[Extracted material]

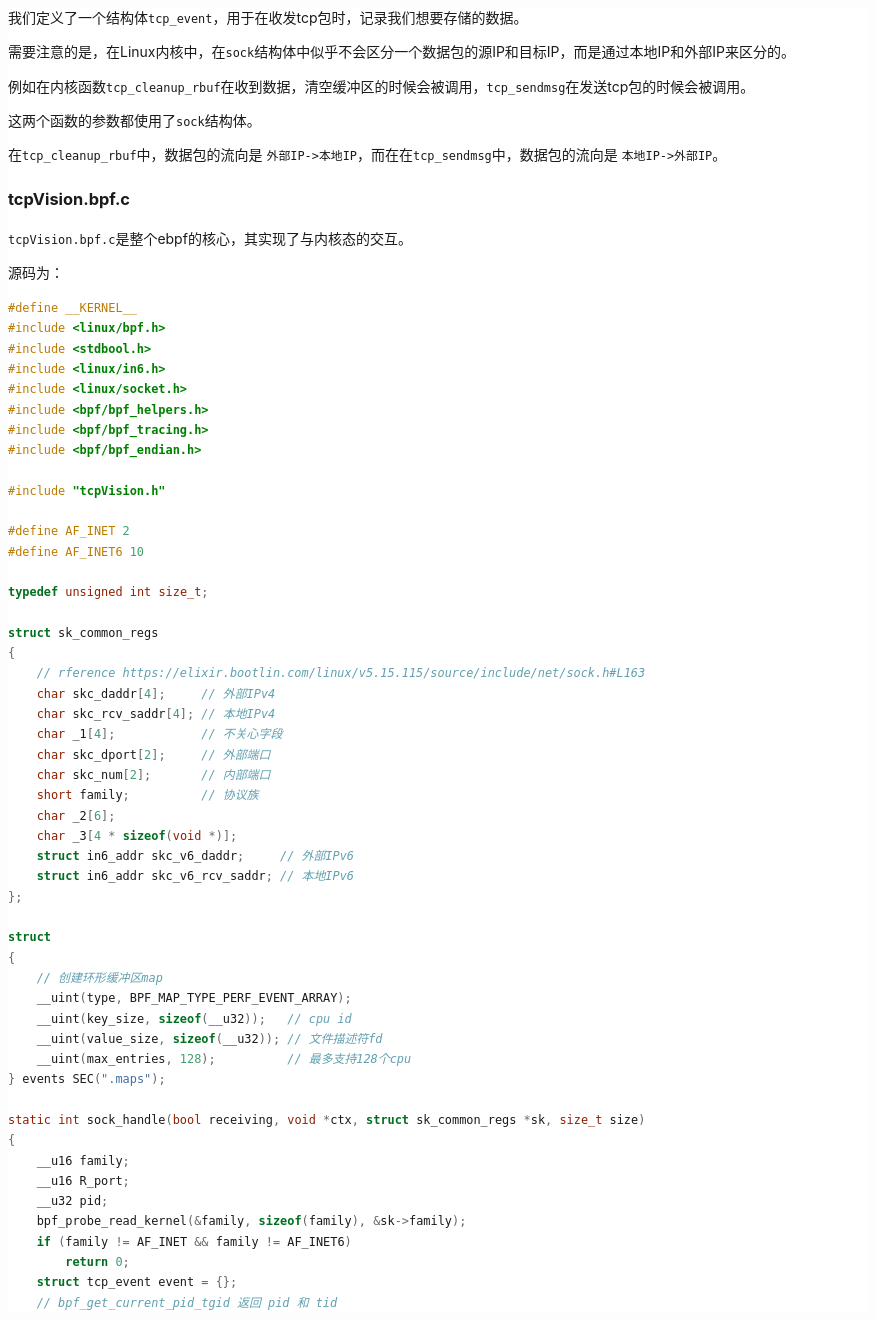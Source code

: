 我们定义了一个结构体`tcp_event`，用于在收发tcp包时，记录我们想要存储的数据。

需要注意的是，在Linux内核中，在`sock`结构体中似乎不会区分一个数据包的源IP和目标IP，而是通过本地IP和外部IP来区分的。

例如在内核函数`tcp_cleanup_rbuf`在收到数据，清空缓冲区的时候会被调用，`tcp_sendmsg`在发送tcp包的时候会被调用。

这两个函数的参数都使用了`sock`结构体。

在`tcp_cleanup_rbuf`中，数据包的流向是 `外部IP->本地IP`，而在在`tcp_sendmsg`中，数据包的流向是 `本地IP->外部IP`。

### tcpVision.bpf.c

`tcpVision.bpf.c`是整个ebpf的核心，其实现了与内核态的交互。

源码为：

```c
#define __KERNEL__
#include <linux/bpf.h>
#include <stdbool.h>
#include <linux/in6.h>
#include <linux/socket.h>
#include <bpf/bpf_helpers.h>
#include <bpf/bpf_tracing.h>
#include <bpf/bpf_endian.h>

#include "tcpVision.h"

#define AF_INET 2
#define AF_INET6 10

typedef unsigned int size_t;

struct sk_common_regs
{
	// rference https://elixir.bootlin.com/linux/v5.15.115/source/include/net/sock.h#L163
	char skc_daddr[4];	   // 外部IPv4
	char skc_rcv_saddr[4]; // 本地IPv4
	char _1[4];			   // 不关心字段
	char skc_dport[2];	   // 外部端口
	char skc_num[2];	   // 内部端口
	short family;		   // 协议族
	char _2[6];
	char _3[4 * sizeof(void *)];
	struct in6_addr skc_v6_daddr;	  // 外部IPv6
	struct in6_addr skc_v6_rcv_saddr; // 本地IPv6
};

struct
{
	// 创建环形缓冲区map
	__uint(type, BPF_MAP_TYPE_PERF_EVENT_ARRAY);
	__uint(key_size, sizeof(__u32));   // cpu id
	__uint(value_size, sizeof(__u32)); // 文件描述符fd
	__uint(max_entries, 128);		   // 最多支持128个cpu
} events SEC(".maps");

static int sock_handle(bool receiving, void *ctx, struct sk_common_regs *sk, size_t size)
{
	__u16 family;
	__u16 R_port;
	__u32 pid;
	bpf_probe_read_kernel(&family, sizeof(family), &sk->family);
	if (family != AF_INET && family != AF_INET6)
		return 0;
	struct tcp_event event = {};
	// bpf_get_current_pid_tgid 返回 pid 和 tid
```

[/Extracted material]

> **Task brief**: Determine how many lines of the records above contain the word "define", and report only that number.

> **Response below**: 3